Everyone has a system or a theory for picking successful stocks. When you buy stocks your are investing in the long term financial growth and success of the company, so there are a number of factors you should consider before you purchase stock. When you look at a company’s prospectus or financial statement, pay attention to the following details, as they will help you form a comprehensive picture of the company’s financial health and growth potential:
• Earnings: A company should have several consecutive successful years, which will be identified by a growth in their earnings. An annual 10% growth is a good indication of a solid company.
• Sales: Look for an annual increase in sales every year.
• Debt: Look for an annual decrease in debt every year. If debt reduction isn’t occurring, then make sure the debt is at least holding steady. It should be lower than the company’s assets.
• Equity: The equity in a company should grow every year.
When you are finding stocks for dummies, you should do a little (or a lot) or research. Be sure to read the company’s annual report, the 10K and 10Q reports the company files with the Securities and Exchange Commission (SEC) as well as some unbiased research reports. The Wall Street Journal, Investor’s Business Daily, and some stock investment websites are good resources.
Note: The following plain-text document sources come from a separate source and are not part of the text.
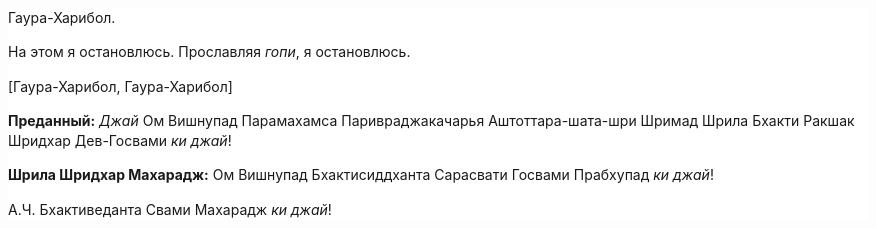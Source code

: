 Гаура-Харибол.

На этом я остановлюсь. Прославляя *гопи*, я остановлюсь.

[Гаура-Харибол, Гаура-Харибол]

**Преданный:** *Джай* Ом Вишнупад Парамахамса Паривраджакачарья Аштоттара-шата-шри Шримад Шрила Бхакти Ракшак Шридхар Дев-Госвами *ки джай*!

**Шрила Шридхар Махарадж:** Ом Вишнупад Бхактисиддханта Сарасвати Госвами Прабхупад *ки джай*!

А.Ч. Бхактиведанта Свами Махарадж *ки джай*!



[^_ftn1]: *кришна се томара, кришна дите паро, томара шакати ачхе / ами то кангала “кришна кришна” боли, дхаи тава пачхе пачхе* — «У тебя есть Кришна, и в твоей власти дать Его и мне. Поистине, я жалок и просто бегу за тобой, крича: «Кришна! Кришна!»» (Шрила Бхактивинод Тхакур, «Шаранагати», 7.4).

[^_ftn2]: *кришна се томара, кришна дите паро, томара шакати ачхе / ами то кангала “кришна кришна” боли, дхаи тава пачхе пачхе* — «У тебя есть Кришна, и в твоей власти дать Его и мне. Поистине, я жалок и просто бегу за тобой, крича: «Кришна! Кришна!»» (Шрила Бхактивинод Тхакур, «Шаранагати», 7.4).

[^_ftn3]: *само ’хам̇ сарва-бхӯтеш̣у на ме двеш̣йо ’сти на прийах̣ / йе бхаджанти ту ма̄м̇ бхактйа̄ майи те теш̣у ча̄пй ахам* — «Я равно беспристрастен ко всем — к друзьям и к врагам. Но тем, кто с любовью посвящает себя Мне, Я отвечаю взаимностью» (Бхагавад-гита, 9.29).

[^_ftn4]: «Ни изучением Вед, ни совершением аскез, ни раздачей даров, ни жертвоприношениями невозможно достичь восприятия Моего сокровенного человеческого облика. Следуя подобным практикам, нельзя познать Меня таким, каков Я есть» (Бхагавад-гита, 11.53).

[^_ftn5]: *йасмин виджн̃а̄те сарвам эвам виджн̃а̄там бхавати / йасмин пра̄пте сарвам идам̇ пра̄птам̇ бхавати* — «Познав То [сферу духовного], познаешь все; достигнув Того [Всевышнего], достигаешь всего» («Мундака Упанишад», 1.3).

[^_ftn6]: *йато ва̄ има̄ни бхӯта̄ни джа̄йанте, йена джа̄та̄ни джӣванти / йат прайантй абхисам-виш́анти, тад виджиджн̃а̄сасва тад эва брахма* — «Вопрошай о Том, из Кого исходит все сущее, в Ком пребывает все сущее и в Ком оно находит свой конец. Вопрошай о Нем — Он есть Брахма (Абсолют)» («Таиттирия-упанишад», 3.1.1).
Many investors analyze trading pattern variables to choose the right mix of stocks and companies. When finding stocks for dummies, you can analyze the average daily trading volume. Some investors believe that heavy trading (either buying or selling) adds value to a stock. If the stock price rises, investors look at the volume to see how many other investors are buying. When a stock price falls, the potential investors want to see how many traders are selling. These investors are simply comparing supply and demand.
When finding stocks for dummies, you can pay attention to the stocks highs and lows. Before you buy, you can compare a stock’s current price against that of its yearly high and low. This factor can be an indication of performance over a year.
The basic principle of finding stocks for dummies is to ‘buy low” and “sell high”. You can accomplish this by purchasing stock in profitable companies. These companies are making, selling, or distributing good and services that the general public wants and needs. Another rule of investing is to keep your portfolio diversified among a number of companies and industries. A broad stock portfolio will help you weather the inevitable ups and downs of the market.
Analyzing trends and familiarizing yourself with the basic financials of a company make choosing the right stock a little less risky. Of course, the stock market carries risk, but with a well thought out, diversified portfolio, you should be able to handle the ups and downs of any given day, week, month, or year. Finding stocks for dummies has never been easier, you just internet access and some common sense to start picking winning stocks.